今回は、なぜ「食べ物のありがたみ」が認識しづらくなっているのかというところから、あらためて食べものとの向き合い方を考えていきたいと思います。

Contents

万人共通ではない「いただきます」

そもそも今回、このような記事を書きたいと思い至ったのは、インターネットで「いただきます」「ごちそうさま」に賛否の声がある、という話を聞いたからです。

日本における、食前食後の「いただきます」「ごちそうさま」は、家庭の普段の食事の中で食べものに対する日本人の向き合い方を表すとても良い風習だと、私は思っています。

その一方で、例えば食前食後に「いただきます」「ごちそうさま」と声を合わせること、あるいは学校でその際に手を合わせるということは「宗教儀礼の強要」ではないか、という否定的な意見もあるそうです。

食事に対して感謝を示すことが宗教儀礼にあたるのだろうか?

確かに手を合わせるという行いは仏教の合掌ですから、他の宗教を信ずる人にとっては強要と捉えられて、一種の苦痛をもたらすこともあるのかもしれません。

また手を合わせるのは亡くなった方に向けるためのものだから、食事の際にするのは不自然と感じる方もいるそうです。

あるいは、「お金を払っているのだから、客が感謝を示す必要はない。むしろ店が客に感謝すべきだ」という意見もありました。

そのように感じてしまう人にしてみれば、必要もないのに「いただきます」「ごちそうさま」を言うことは、ある種の欺瞞であったり、偽善的行為のように思えてしまうのかもしれません。

私個人は、宗教も道徳も風習も様々なものがあるし、寛容に受け入れていけばいいじゃん!と、思ってしまうのですが、

人にはそれぞれ考え方があります。

議論の是非はともかくとして、私はこの「いただきます論争」を知って、なんとなく食べものへの感謝の念が薄れてきているのではないかという思いを抱くに至りました。

「お金」で量る時代

食べものが自分のもとにもたらされるということ。

そこには計り知れない奇跡的なご縁がある、と書きました。

もしこうしたご縁や、そこに対する感謝が薄れてきているとするなら、その背景には何があるのでしょうか。

 

ひとつ思い浮かんだのは、「お金」です。

私たちは普段、「お金」という市場経済の尺度によって、モノの価値を測ります。

実際に、私たちの身の回りにあるもので「値段」のついていないものはほとんどありません。

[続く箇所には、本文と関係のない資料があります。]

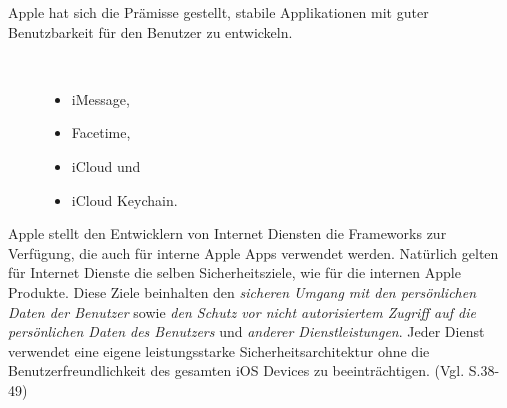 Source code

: Apple hat sich die Prämisse gestellt, stabile Applikationen mit guter Benutzbarkeit für den Benutzer zu entwickeln. 
\begin{description}
    \item[\parbox{\textwidth} {Beispiele für solche internen iOS Apps sind }]~\par
    \begin{itemize}
       \item iMessage,
       \item Facetime,
       \item iCloud und 
       \item iCloud Keychain.
    \end{itemize}
\end{description} 

Apple stellt den Entwicklern von Internet Diensten die Frameworks zur Verfügung, die auch für interne Apple Apps verwendet werden. Natürlich gelten für Internet Dienste die selben Sicherheitsziele, wie für die internen Apple Produkte. Diese Ziele beinhalten den \textit{\glqq sicheren Umgang mit den persönlichen Daten der Benutzer\grqq{}} sowie \textit{\glqq den Schutz vor nicht autorisiertem Zugriff auf die persönlichen Daten des Benutzers\grqq{}} und \textit{\glqq anderer Dienstleistungen\grqq{}}. Jeder Dienst verwendet eine eigene leistungsstarke Sicherheitsarchitektur ohne die Benutzerfreundlichkeit des gesamten iOS Devices zu beeinträchtigen. (Vgl. \cite{Apple[4]} S.38-49)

あれは高いからいいものだ、これは安いからそんなに良くない。

ありとあらゆるものに値段が付けられてしまう世の中。

そこに生きる私たちは、ほとんど全てのモノの価値をお金で量ろうとしてしまうクセのようなものが身に付いてしまっているのではないでしょうか。

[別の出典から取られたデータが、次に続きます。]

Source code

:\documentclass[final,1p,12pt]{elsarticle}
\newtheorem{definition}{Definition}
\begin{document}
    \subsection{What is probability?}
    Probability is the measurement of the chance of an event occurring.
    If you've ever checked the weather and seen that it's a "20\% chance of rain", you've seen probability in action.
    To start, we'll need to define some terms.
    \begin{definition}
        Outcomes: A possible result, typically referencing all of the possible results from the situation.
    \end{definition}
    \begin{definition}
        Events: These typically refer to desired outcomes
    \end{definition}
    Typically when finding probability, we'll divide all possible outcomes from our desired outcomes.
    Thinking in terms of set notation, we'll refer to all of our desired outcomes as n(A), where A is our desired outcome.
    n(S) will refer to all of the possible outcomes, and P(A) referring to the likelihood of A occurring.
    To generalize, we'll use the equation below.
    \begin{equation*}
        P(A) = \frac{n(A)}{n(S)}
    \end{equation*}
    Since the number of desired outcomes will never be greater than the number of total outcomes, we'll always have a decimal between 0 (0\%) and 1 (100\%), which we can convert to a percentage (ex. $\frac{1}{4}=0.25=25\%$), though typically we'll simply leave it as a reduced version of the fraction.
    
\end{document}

行くところまでいけば、この人はお金になる人だから付き合おうとか、お金にならない人だからそれなりの付き合いにしておこうとか、人間関係すらお金で量るようになってしまうかもしれません。

さきほど挙げた、「お金を払っているのだから、客が感謝を示す必要はない。むしろ店が客に感謝すべきだ」という意見は、まさに人間関係をお金で量ってしまっている例のように思えます。

食事を提供するお店と、利用するお客という関係。

これをお金だけで見てしまうと、店と客という関係性にしか目がいかなくなります。

しかし、提供された食べものと、提供してくれたお店、それをいただく人をつなぐ目に見えないご縁は、お金で表すことのできないものです。

 

言うまでもなく、値段がつかない=価値がない、ではありません

それどころか、目に見えず値段のつけられないものこそ、人にとって大切なものであるということが多いのではないでしょうか。

また、お金という尺度で食べものを見ようとすると、毎日必要となる分、どうしても安さに目が行ってしまいます。

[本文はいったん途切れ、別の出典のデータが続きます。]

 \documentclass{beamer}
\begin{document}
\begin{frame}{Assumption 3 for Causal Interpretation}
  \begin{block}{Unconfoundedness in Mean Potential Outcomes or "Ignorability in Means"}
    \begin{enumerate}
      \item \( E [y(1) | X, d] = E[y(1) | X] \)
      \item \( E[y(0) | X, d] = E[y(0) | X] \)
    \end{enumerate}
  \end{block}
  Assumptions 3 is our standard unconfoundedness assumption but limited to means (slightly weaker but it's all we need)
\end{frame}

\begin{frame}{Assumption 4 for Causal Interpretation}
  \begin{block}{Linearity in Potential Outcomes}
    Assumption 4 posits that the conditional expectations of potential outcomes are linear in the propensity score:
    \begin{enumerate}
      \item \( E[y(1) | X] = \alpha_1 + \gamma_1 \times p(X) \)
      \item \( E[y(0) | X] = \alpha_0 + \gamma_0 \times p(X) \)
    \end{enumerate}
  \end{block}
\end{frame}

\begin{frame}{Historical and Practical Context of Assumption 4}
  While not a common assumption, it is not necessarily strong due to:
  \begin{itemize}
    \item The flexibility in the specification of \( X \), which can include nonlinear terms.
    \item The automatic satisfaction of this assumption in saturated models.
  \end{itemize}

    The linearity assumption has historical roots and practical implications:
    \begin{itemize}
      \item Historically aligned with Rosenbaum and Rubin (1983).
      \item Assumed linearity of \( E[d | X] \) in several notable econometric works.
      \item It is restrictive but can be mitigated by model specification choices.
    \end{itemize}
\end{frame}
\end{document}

もしも、良いものを安く提供したい、という企業努力の結果として、

「食べものは安くてもいい」という考え方が広まり、

食べものに対する感謝の念が薄れているのだとしたら、それはとても悲しいことです。

「お金」と「企業努力」

とはいえ、お金によって量るということが、まったく悪いというわけでもないと思います。

時に、数字を知ることが食べ物に込められた思いを推し量ることにつながることもあります。

たとえば、ロングセラーの駄菓子「うまい棒」

一本10円という低価格で、子どものおやつとして不動の人気を誇り続ける「うまい棒」。

よく考えてみると、うまい棒は発売された40年前から同じ値段です。

言うまでもなく、その間に物価は上昇しています。

それにもかかわらず、企業努力を重ね10円という価格を維持し続ける背景には、

「子どもが自分のおこづかいを使って買うものだから」という企業の思いがあるそうです。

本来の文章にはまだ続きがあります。